===== Provided data
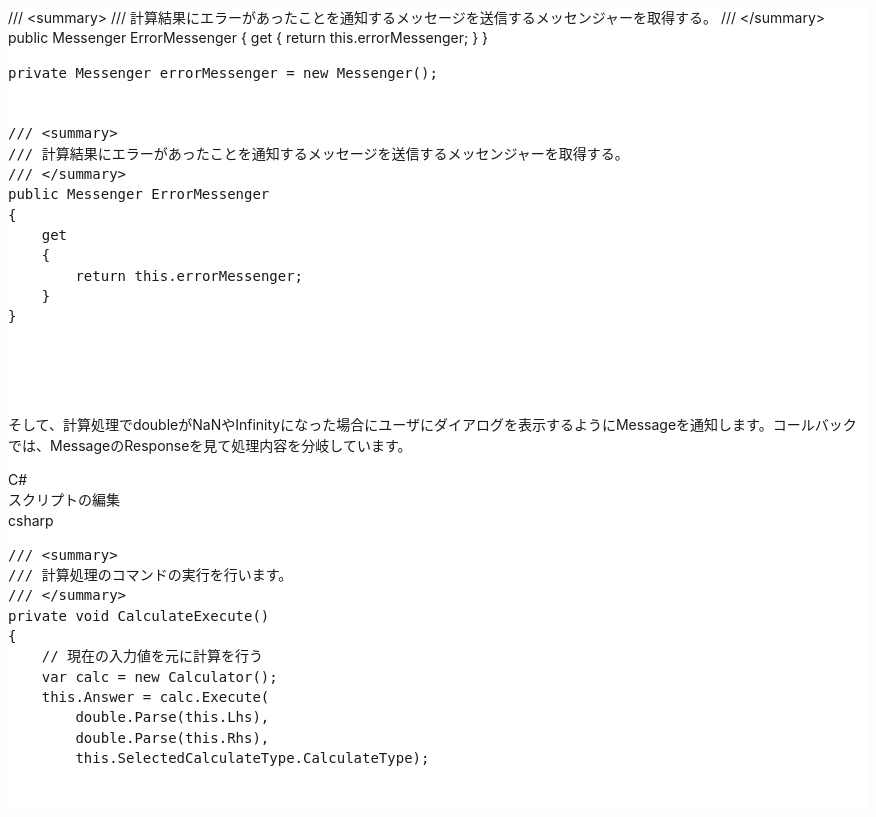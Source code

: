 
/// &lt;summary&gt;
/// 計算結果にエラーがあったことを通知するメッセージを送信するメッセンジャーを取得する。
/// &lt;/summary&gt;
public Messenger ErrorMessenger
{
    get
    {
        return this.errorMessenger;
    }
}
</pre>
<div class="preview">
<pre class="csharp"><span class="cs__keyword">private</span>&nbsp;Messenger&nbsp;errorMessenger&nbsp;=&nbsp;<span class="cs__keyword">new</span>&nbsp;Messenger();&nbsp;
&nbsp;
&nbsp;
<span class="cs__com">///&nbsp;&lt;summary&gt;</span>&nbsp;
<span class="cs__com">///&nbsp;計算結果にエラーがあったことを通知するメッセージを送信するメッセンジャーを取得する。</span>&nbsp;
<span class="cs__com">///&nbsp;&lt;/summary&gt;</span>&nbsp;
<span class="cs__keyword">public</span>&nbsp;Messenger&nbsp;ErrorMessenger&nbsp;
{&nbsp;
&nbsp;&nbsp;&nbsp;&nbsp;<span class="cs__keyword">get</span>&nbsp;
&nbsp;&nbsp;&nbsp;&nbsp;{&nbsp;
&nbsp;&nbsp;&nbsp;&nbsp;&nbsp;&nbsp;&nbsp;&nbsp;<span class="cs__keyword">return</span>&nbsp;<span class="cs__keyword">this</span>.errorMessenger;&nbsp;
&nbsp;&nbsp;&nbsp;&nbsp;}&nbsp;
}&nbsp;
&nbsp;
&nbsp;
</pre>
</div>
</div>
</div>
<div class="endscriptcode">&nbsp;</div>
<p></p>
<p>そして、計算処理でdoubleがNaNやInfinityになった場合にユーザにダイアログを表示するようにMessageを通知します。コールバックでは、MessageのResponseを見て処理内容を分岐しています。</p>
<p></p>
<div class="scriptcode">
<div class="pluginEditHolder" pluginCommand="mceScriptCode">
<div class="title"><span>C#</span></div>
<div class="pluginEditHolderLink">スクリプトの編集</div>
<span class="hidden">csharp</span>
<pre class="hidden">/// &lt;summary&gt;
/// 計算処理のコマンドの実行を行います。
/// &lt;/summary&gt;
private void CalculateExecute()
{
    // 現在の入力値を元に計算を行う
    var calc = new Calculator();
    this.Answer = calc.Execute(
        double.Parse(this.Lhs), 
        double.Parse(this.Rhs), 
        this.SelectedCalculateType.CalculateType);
==========
▶ Directions for this task: Leave the pictures out. Otherwise, output the listing above exactly.

▶ Result below:
Source code

: 
/// &lt;summary&gt;
/// 計算結果にエラーがあったことを通知するメッセージを送信するメッセンジャーを取得する。
/// &lt;/summary&gt;
public Messenger ErrorMessenger
{
    get
    {
        return this.errorMessenger;
    }
}
</pre>
<div class="preview">
<pre class="csharp"><span class="cs__keyword">private</span>&nbsp;Messenger&nbsp;errorMessenger&nbsp;=&nbsp;<span class="cs__keyword">new</span>&nbsp;Messenger();&nbsp;
&nbsp;
&nbsp;
<span class="cs__com">///&nbsp;&lt;summary&gt;</span>&nbsp;
<span class="cs__com">///&nbsp;計算結果にエラーがあったことを通知するメッセージを送信するメッセンジャーを取得する。</span>&nbsp;
<span class="cs__com">///&nbsp;&lt;/summary&gt;</span>&nbsp;
<span class="cs__keyword">public</span>&nbsp;Messenger&nbsp;ErrorMessenger&nbsp;
{&nbsp;
&nbsp;&nbsp;&nbsp;&nbsp;<span class="cs__keyword">get</span>&nbsp;
&nbsp;&nbsp;&nbsp;&nbsp;{&nbsp;
&nbsp;&nbsp;&nbsp;&nbsp;&nbsp;&nbsp;&nbsp;&nbsp;<span class="cs__keyword">return</span>&nbsp;<span class="cs__keyword">this</span>.errorMessenger;&nbsp;
&nbsp;&nbsp;&nbsp;&nbsp;}&nbsp;
}&nbsp;
&nbsp;
&nbsp;
</pre>
</div>
</div>
</div>
<div class="endscriptcode">&nbsp;</div>
<p></p>
<p>そして、計算処理でdoubleがNaNやInfinityになった場合にユーザにダイアログを表示するようにMessageを通知します。コールバックでは、MessageのResponseを見て処理内容を分岐しています。</p>
<p></p>
<div class="scriptcode">
<div class="pluginEditHolder" pluginCommand="mceScriptCode">
<div class="title"><span>C#</span></div>
<div class="pluginEditHolderLink">スクリプトの編集</div>
<span class="hidden">csharp</span>
<pre class="hidden">/// &lt;summary&gt;
/// 計算処理のコマンドの実行を行います。
/// &lt;/summary&gt;
private void CalculateExecute()
{
    // 現在の入力値を元に計算を行う
    var calc = new Calculator();
    this.Answer = calc.Execute(
        double.Parse(this.Lhs), 
        double.Parse(this.Rhs), 
        this.SelectedCalculateType.CalculateType);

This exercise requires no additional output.